Estuvieron sumidos en el descenso durante 34 fechas de las 38 con las que cuenta el campeonato. Sin embargo, la serenidad de Roberto Martínez fue todo lo que necesitó la afición del Wigan para saber que iban a salvarse. Elegido mejor jugador de la historia del club (donde jugó seis temporadas procedente del Zaragoza), Martínez es un ídolo en esa pequeña ciudad de la región de Gran Manchester. Y allí, convencidos los fans de que poseen a unos de los managers con más talento de la Premier, supone todo un alivio escuchar las palabras condundentes y tranquilizadoras del español después de cada tropiezo.
Y lo cierto es que este año Martínez ha tenido que serenar a las masas desde el micrófono en más de una ocasión, pues durante los dos primeros tercios de la temporada el rendimiento del equipo fue muy preocupante. En un vestuario en el que han llegado a convivir 22 nacionalidades distintas y en el que cada año varían unos cuantos nombres, no es fácil conseguir la adaptación de todos a la minuciosa metodología del sabadellense. Roberto Martínez se ha hecho un nombre en las islas por conseguir que sus equipos jueguen con un estilo más español que inglés, más creativo que directo y con más toque que músculo. Pero el proceso para conseguir imponer esos ambiciosos planteamientos, plagada la plantilla de futbolistas que apenas se conocen entre sí, es inevitablemente lento. Y ello lo han evidenciado esta campaña más incluso que en la anterior, en la que habían destacado por ser un equipo de lo más cambiante, tan capaz de propinar una goleada escandalosa como de recibirla dos días después.

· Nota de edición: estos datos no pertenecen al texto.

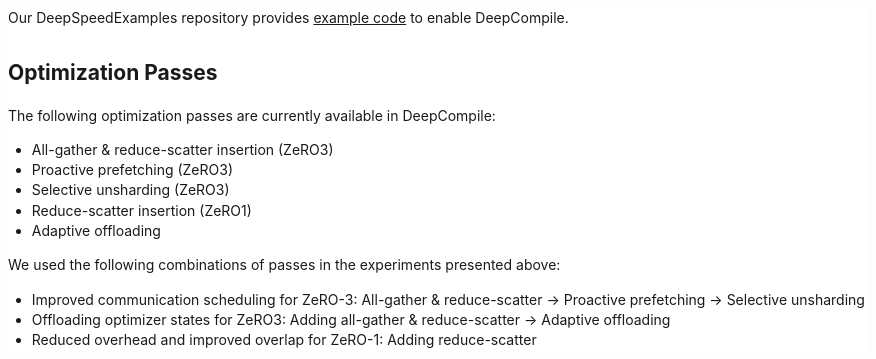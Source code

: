 Our DeepSpeedExamples repository provides [example code](https://github.com/deepspeedai/DeepSpeedExamples/tree/master/benchmarks/deepcompile) to enable DeepCompile.

## Optimization Passes

The following optimization passes are currently available in DeepCompile:

- All-gather & reduce-scatter insertion (ZeRO3)
- Proactive prefetching (ZeRO3)
- Selective unsharding (ZeRO3)
- Reduce-scatter insertion (ZeRO1)
- Adaptive offloading

We used the following combinations of passes in the experiments presented above:

- Improved communication scheduling for ZeRO-3: All-gather & reduce-scatter → Proactive prefetching → Selective unsharding
- Offloading optimizer states for ZeRO3: Adding all-gather & reduce-scatter → Adaptive offloading
- Reduced overhead and improved overlap for ZeRO-1: Adding reduce-scatter
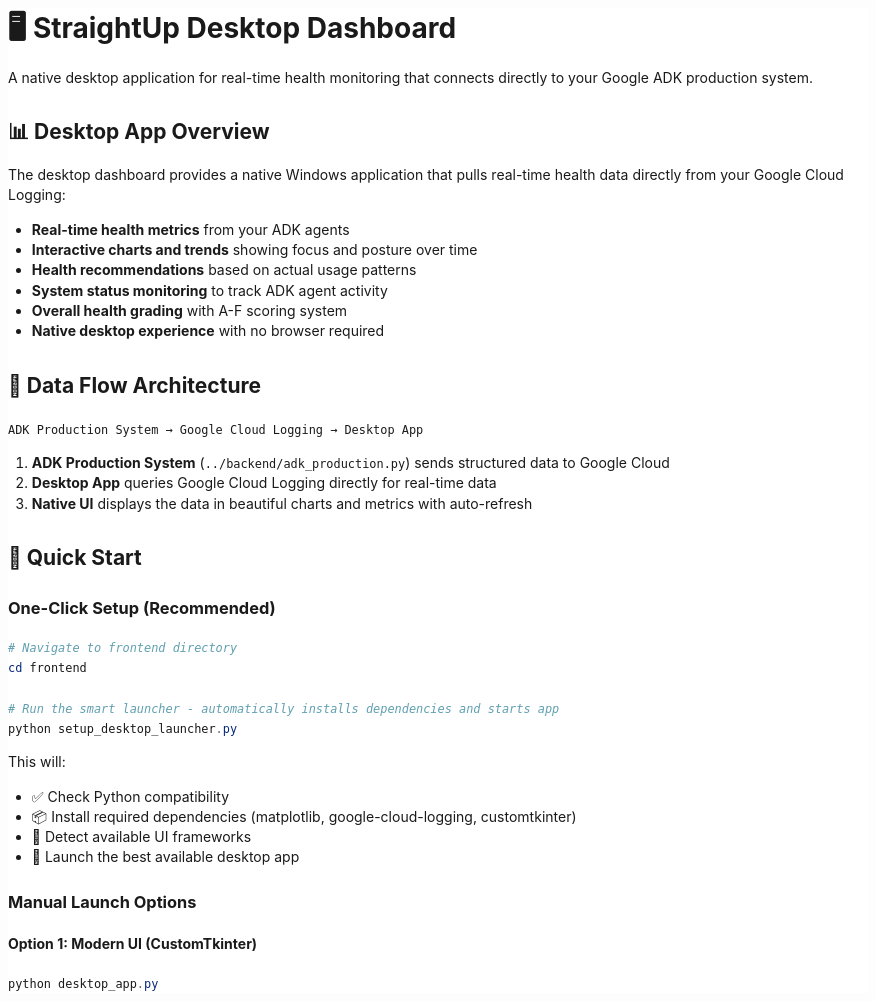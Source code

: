 # 🖥️ StraightUp Desktop Dashboard

A native desktop application for real-time health monitoring that connects directly to your Google ADK production system.

## 📊 **Desktop App Overview**

The desktop dashboard provides a native Windows application that pulls real-time health data directly from your Google Cloud Logging:

- **Real-time health metrics** from your ADK agents
- **Interactive charts and trends** showing focus and posture over time  
- **Health recommendations** based on actual usage patterns
- **System status monitoring** to track ADK agent activity
- **Overall health grading** with A-F scoring system
- **Native desktop experience** with no browser required

## 🔄 **Data Flow Architecture**

```
ADK Production System → Google Cloud Logging → Desktop App
```

1. **ADK Production System** (`../backend/adk_production.py`) sends structured data to Google Cloud
2. **Desktop App** queries Google Cloud Logging directly for real-time data
3. **Native UI** displays the data in beautiful charts and metrics with auto-refresh

## 🚀 **Quick Start**

### One-Click Setup (Recommended)

```powershell
# Navigate to frontend directory
cd frontend

# Run the smart launcher - automatically installs dependencies and starts app
python setup_desktop_launcher.py
```

This will:
- ✅ Check Python compatibility 
- 📦 Install required dependencies (matplotlib, google-cloud-logging, customtkinter)
- 🎨 Detect available UI frameworks
- 🚀 Launch the best available desktop app

### Manual Launch Options

#### Option 1: Modern UI (CustomTkinter)
```powershell
python desktop_app.py
```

Es loable, sin embargo, el trabajo del técnico español para conseguir, a base de constancia y de confianza en sus métodos, extraer lo que quiere de sus jugadores. Tardó, pero en el último tercio de la temporada el Wigan fue exactamente lo que su afición y sus preparadores deseaban que fuera. Con solo dos derrotas en los últimos nueve partidos y con un cautivador despliegue de buen fútbol en las cuatro jornadas decisivas, los Latics lograron in extremis el objetivo del que su entrenador nunca había dudado. Seguir al Wigan en estas fechas finales de la Premier ha sido una experiencia que devolvería la pasión por el deporte rey hasta al espectador más desencantado. En los medios españoles no se le ha otorgado todo el reconocimiento que merece, pero Bob Martínez está, con toda probabilidad, a la altura de los mejores técnicos nacionales. Si consigue reforzar el equipo este verano sin perder a sus principales estrellas, seguro que empezará también a acaparar portadas a este lado del canal.